Hard-Fi: Once Upon a Time in the West

Hard-Fi
Once Upon a Time in the West
Atlantic
2007-09-18

Remember all the way back to 2005? Guitar pop sounded fresh again, in a way that it hadn’t for quite some time. Great debut records were springing forth from bands on both sides of the Atlantic. Kaiser Chiefs, The Bravery, Maxïmo Park, Clap Your Hands Say Yeah, Bloc Party, and Middlesex, England’s Hard-Fi were all part of a revolution that seems to be fizzling already, even though it just began. The best of these acts have released albums this year that are almost as good as their first efforts. So, in a way, I suppose it’s a victory for Hard-Fi that their sophomore CD, Once Upon a Time in the West, is just a notch below their very good debut, Stars of CCTV (my PopMatters review).

My biggest beef with the new album is a complaint I hate to make and one, which I think, is used far too frequently. It’s over-produced. Now, I happen to be a big fan of big production, but only when it makes for an overall improvement over the little budget option. Hard-Fi recorded Stars of CCTV on their own, renting space in a warehouse and plugging into a PC. While lots of artists make music that way nowadays, few such LPs hit #1 on the UK charts and go double platinum. Was the band really trying to shoot higher? Regardless of motivation, the credits for production, mixing, guest instrumentalists, and so on comprise the majority of the liner notes for Once Upon a Time in the West.

Really, though, aside from a little extra sheen, not much has changed for Hard-Fi in the past two years. Most of the band’s contemporaries adopted a harder edge for the second albums, but Hard-Fi have stuck to what worked for them last time around. Take the scrappy, reggae-tinged, new wavy rock of late-era Clash and then pump up that sound with the arena-sized anthems of Oasis-style Britpop. “I Shall Overcome” encapsulates this formula perfectly, as Augustus Pablo-vian melodica melodies in the verses give way to surging power chords on the choruses. It’s a terrific combo, and the song is a winner.
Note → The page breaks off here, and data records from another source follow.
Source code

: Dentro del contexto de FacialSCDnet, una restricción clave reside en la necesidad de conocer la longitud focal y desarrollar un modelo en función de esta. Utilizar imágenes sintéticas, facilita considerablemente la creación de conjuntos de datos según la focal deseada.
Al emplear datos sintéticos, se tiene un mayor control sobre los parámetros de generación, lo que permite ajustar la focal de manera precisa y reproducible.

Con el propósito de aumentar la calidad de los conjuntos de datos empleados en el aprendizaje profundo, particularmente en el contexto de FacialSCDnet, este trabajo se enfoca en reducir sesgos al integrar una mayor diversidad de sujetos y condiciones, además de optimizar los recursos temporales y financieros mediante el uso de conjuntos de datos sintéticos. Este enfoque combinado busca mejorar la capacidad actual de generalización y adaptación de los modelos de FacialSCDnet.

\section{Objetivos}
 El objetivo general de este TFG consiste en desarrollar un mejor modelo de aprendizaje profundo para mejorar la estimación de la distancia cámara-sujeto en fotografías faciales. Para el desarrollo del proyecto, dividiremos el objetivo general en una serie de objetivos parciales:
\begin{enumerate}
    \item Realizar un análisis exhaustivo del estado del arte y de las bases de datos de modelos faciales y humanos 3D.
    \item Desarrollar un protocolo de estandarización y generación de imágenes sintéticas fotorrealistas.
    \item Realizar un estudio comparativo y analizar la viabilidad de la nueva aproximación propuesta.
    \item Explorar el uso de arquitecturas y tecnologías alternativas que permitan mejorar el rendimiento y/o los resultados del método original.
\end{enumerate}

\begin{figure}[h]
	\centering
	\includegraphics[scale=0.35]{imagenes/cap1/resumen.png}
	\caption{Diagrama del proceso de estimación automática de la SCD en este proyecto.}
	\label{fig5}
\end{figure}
Lead single “Suburban Knights” works a similar vein, only with maybe a little more muscle than charm. “Watch Me Fall Apart” is another highlight, using the orchestral-synth melodrama of Pet Shop Boys behind Richard Archer’s resigned and bitter vocals. “I Close My Eyes” is the biggest leap forward for the band, revealing a group capable of rocking with loose swagger one second and then falling into a tight arrangement of vocal harmonies the next. “Television” is a fun track, but it’s so greatly indebted to London Calling-period Clash that I would swear Hard-Fi ripped ’em off … except I can’t actually find the evidence to support this little theory of mine. Oh, you win this time, Archer. But I’m watching you pal.

“Can’t Get Along (Without You)” sounds like the Jam with too much extra stuff going on. Lightly bobbing along, “Help Me Please”, on the other hand, is guilty only of being boring. In fact, the latter half of the album is generally weaker. Happily, “We Need Love”, with its sexy bass pulse, keeps the groove alive. But then its follow-up track, the overblown “Little Angel”, comes charging in like a water buffalo on steroids and kills the mood. Closing track “The King” is the CD’s ballad, but its sappy strings can’t hold a candle to CCTV‘s more spare and heartfelt “Move on Now”.

It’s been said many times before, but less is often more. It’s an axiom that, ironically, bears repeating. (The more you hear it, the more likely you might be to opt for less instead of more, thereby yielding more rather than less.) Hard-Fi probably felt invincible after their deserved success with Stars of CCTV. Not surprisingly, they shot for the moon on album number two.

Some of the tracks here are excellent and match the group’s earlier efforts, but a fair-sized chunk of the songs aren’t quite as good as what their debut offered, and these tracks certainly aren’t bolstered by the heavy arrangements and slick production given to them. Still, the album’s strong first half and the great appeal of Richard Archer’s voice nudge Once Upon a Time in the West past the midline of the bell curve. Hey, for a sophomore album released in 2007, above average is pretty darn good.